At the risk of making this blog into a recurrent series of “obscure 18th century composer days” (actually my life is a kind of an ongoing ‘obscure [x] day’), here’s a new discovery to parallel my earlier gushing over Baldassare Galuppi. (Even if you didn’t go listen to the magical clip of his piano music I posted, savor the name at least. Donna Leon couldn’t make up something as wonderful for her Italian mystery series.)

Today’s find is Agostino Steffani, born 1654, a generation and a half before Galuppi, and, like him, overshadowed by big names (Mozart and Gluck in G’s case, Handel in Steffani’s). He did it all as a musician: music director, composer, performer, impresario (not an unusual mash-up in those days, the “profession” of composer wasn’t really cooked yet). Somehow he also found time to be a high-level diplomat, a priest, and then a bishop who ended up advising the pope. And not to go all Dan-Brown-y on Agostino, you can pretty easily imagine him as a spy too. Certainly the Decca publicists do!)

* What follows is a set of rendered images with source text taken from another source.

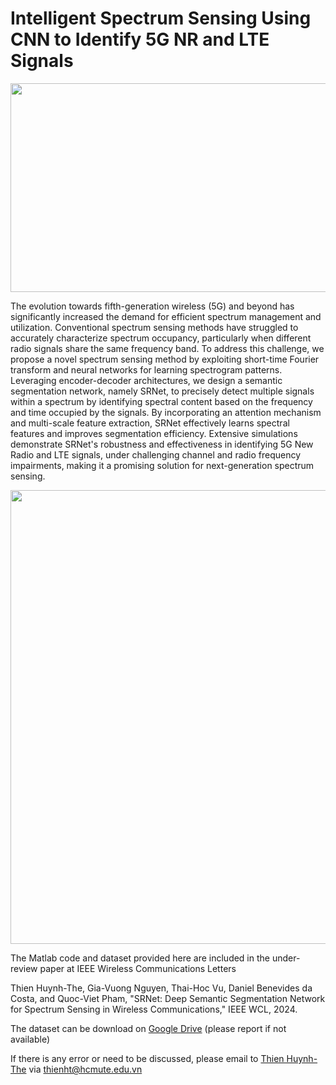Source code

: # Intelligent Spectrum Sensing Using CNN to Identify 5G NR and LTE Signals

<img src="https://github.com/ThienHuynhThe/SpectrumSensing_5GLTE/blob/main/framework.png" height="334px" width="688px" >

The evolution towards fifth-generation wireless (5G) and beyond has significantly increased the demand for efficient spectrum management and utilization. Conventional spectrum sensing methods have struggled to accurately characterize spectrum occupancy, particularly when different radio signals share the same frequency band.
To address this challenge, we propose a novel spectrum sensing method by exploiting short-time Fourier transform and neural networks for learning spectrogram patterns. Leveraging encoder-decoder architectures, we design a semantic segmentation network, namely SRNet, to precisely detect multiple signals within a spectrum by identifying spectral content based on the frequency and time occupied by the signals. By incorporating an attention mechanism and multi-scale feature extraction, SRNet effectively learns spectral features and improves segmentation efficiency. Extensive simulations demonstrate SRNet's robustness and effectiveness in identifying 5G New Radio and LTE signals, under challenging channel and radio frequency impairments, making it a promising solution for next-generation spectrum sensing.

<img src="https://github.com/ThienHuynhThe/SpectrumSensing_5GLTE/blob/main/SRNet.png" height="726px" width="606px" >

The Matlab code and dataset provided here are included in the under-review paper at IEEE Wireless Communications Letters

Thien Huynh-The, Gia-Vuong Nguyen, Thai-Hoc Vu, Daniel Benevides da Costa, and Quoc-Viet Pham, "SRNet: Deep Semantic Segmentation Network for Spectrum Sensing in Wireless Communications," IEEE WCL, 2024.

The dataset can be download on [Google Drive](https://drive.google.com/drive/folders/1DI4dicM65Mix4HgkAnl628AUnUCaZooo?usp=sharing) (please report if not available) 

If there is any error or need to be discussed, please email to [Thien Huynh-The](https://sites.google.com/site/thienhuynhthe/home) via thienht@hcmute.edu.vn
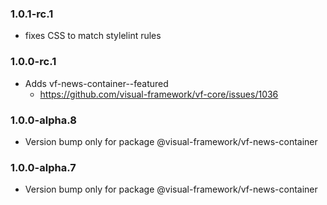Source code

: ### 1.0.1-rc.1

* fixes CSS to match stylelint rules

### 1.0.0-rc.1

* Adds vf-news-container--featured
  * https://github.com/visual-framework/vf-core/issues/1036

### 1.0.0-alpha.8

* Version bump only for package @visual-framework/vf-news-container

### 1.0.0-alpha.7

* Version bump only for package @visual-framework/vf-news-container

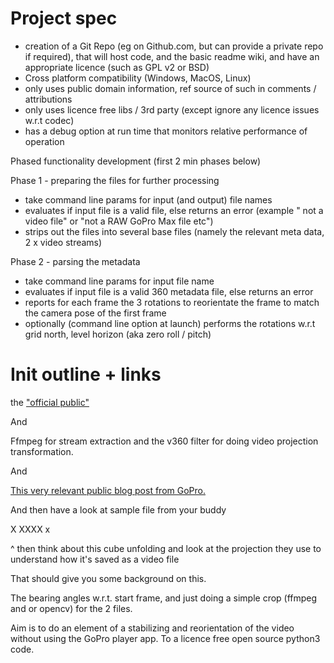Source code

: # Project spec

- creation of a Git Repo (eg on Github.com, but can provide a private repo if required), that will host code, and the basic readme wiki, and have an appropriate licence (such as GPL v2 or BSD)
- Cross platform compatibility (Windows, MacOS, Linux)
- only uses public domain information, ref source of such in comments / attributions
- only uses licence free libs / 3rd party (except ignore any licence issues w.r.t codec)
- has a debug option at run time that monitors relative performance of operation

Phased functionality development (first 2 min phases below)

Phase 1 - preparing the files for further processing

- take command line params for input (and output) file names
- evaluates if input file is a valid file, else returns an error (example " not a video file" or "not a RAW GoPro Max file etc")
- strips out the files into several base files (namely the relevant meta data, 2 x video streams)

Phase 2 - parsing the metadata

- take command line params for input file name
- evaluates if input file is a valid 360 metadata file, else returns an error
- reports for each frame the 3 rotations to reorientate the frame to match the camera pose of the first frame
- optionally (command line option at launch) performs the rotations w.r.t grid north, level horizon (aka zero roll / pitch)

# Init outline + links

the ["official public"](https://github.com/gopro/gpmf-parser)

And

Ffmpeg for stream extraction and the v360 filter for doing video projection transformation.

And

[This very relevant public blog post from GoPro.](https://gopro.com/en/us/news/max-tech-specs-stitching-resolution)

And then have a look at sample file from your buddy

X
XXXX
x

^ then think about this cube unfolding and look at the projection they use to understand how it's saved as a video file

That should give you some background on this.

The bearing angles w.r.t. start frame, and just doing a simple crop (ffmpeg and or opencv) for the 2 files.

Aim is to do an element of a stabilizing and reorientation of the video without using the GoPro player app. To a licence free open source python3 code.
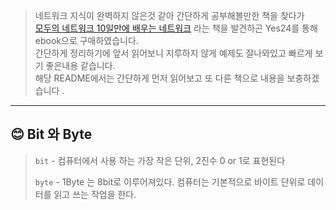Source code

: > 네트워크 지식이 완벽하지 않은것 같아 간단하게 공부해볼만한 책을 찾다가 <br>
> [모두의 네트워크 10일만에 배우는 네트워크](http://www.yes24.com/Product/Goods/61794014) 라는 책을 발견하곤 Yes24를 통해 ebook으로 구매하였습니다.<br>
> 간단하게 정리하기에 앞서 읽어보니 지루하지 않게 예제도 잘나와있고 빠르게 보기 좋은내용 같습니다. <br>
> 해당 README에서는 간단하게 먼저 읽어보고 또 다른 책으로 내용을 보충하겠습니다 .

---

## 😊 Bit 와 Byte
> `bit` - 컴퓨터에서 사용 하는 가장 작은 단위, 2진수 0 or 1로 표현된다 
> 
> `byte` -  1Byte 는 8bit로 이루어져있다. 컴퓨터는 기본적으로 바이트 단위로 데이터를 읽고 쓰는 작업을 한다.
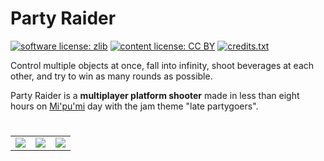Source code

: # Party Raider

[![software license: zlib](material/readme/badge_license_software.svg)](LICENSE.txt)
[![content license: CC BY](material/readme/badge_license_content.svg)](https://creativecommons.org/licenses/by/4.0/)
[![credits.txt](material/readme/badge_credits.svg)](executable/data/credits.txt)

Control multiple objects at once, fall into infinity, shoot beverages at each other, and try to win as many rounds as possible.

Party Raider is a **multiplayer platform shooter** made in less than eight hours on [Mi'pu'mi][1] day with the jam theme "late partygoers".

#

<table>
    <tr>
        <td><a href="material/screenshots/par_screen_001.jpg?raw=true"><img src="material/screenshots/par_screen_001t.jpg"></a></td>
        <td><a href="material/screenshots/par_screen_002.jpg?raw=true"><img src="material/screenshots/par_screen_002t.jpg"></a></td>
        <td><a href="material/screenshots/par_screen_003.jpg?raw=true"><img src="material/screenshots/par_screen_003t.jpg"></a></td>
    </tr>
</table>

[1]: https://mipumi.com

Now he has been taken up by the Italian opera star Cecilia Bartoli, who has, of late, brought the “concept” recording to the world of opera. Bartoli is a controversial character: fervid followers are matched by sharp-tonged critics. (Sample comments from a YouTube video of an Amsterdam concert of hers, “voice of an angel” “belongs in a circus”). I’ll stay out of it…except to say that I worked in opera and circus is not a completely inapplicable term.

A “trailer” for CB’s latest project.

Bartoli has championed little-known composers and unusual programs, now taking up Steffani in a multi-platform recording—really a media blitz—called “Mission.” There’s the recording, a book, a DVD, oh yes, a Donna Leon tie-in, and even an iPad game (for all those baroque-opera-loving tablet users? Really? me and who else?)

Lindsey Kemp of Gramophone (the authoritative and staid magazine on classical music) started his review with, “Oh my word what have we here?” sniffing suspiciously at all the tie-ins. But he found the music-making (both the program and performances) superb. Sample line, “her dazzling virtuoso and urgently expressive performances betoken nothing less than total commitment” (Yeah, a little trite, but behind that I get what he is after. A sometime music critic myself, I have the same recurrent plea, “please don’t bore me, make me believe in this music as much as you do.”)

Mission accomplished, Cecilia.

There’s also a pleasantly goofy promo video.
More sober reflections after I’ve really absorbed the album a bit more (and maybe unlocked the “Vatican” level of the iPad game.) I will not be buying any cookbook, though. Just saying.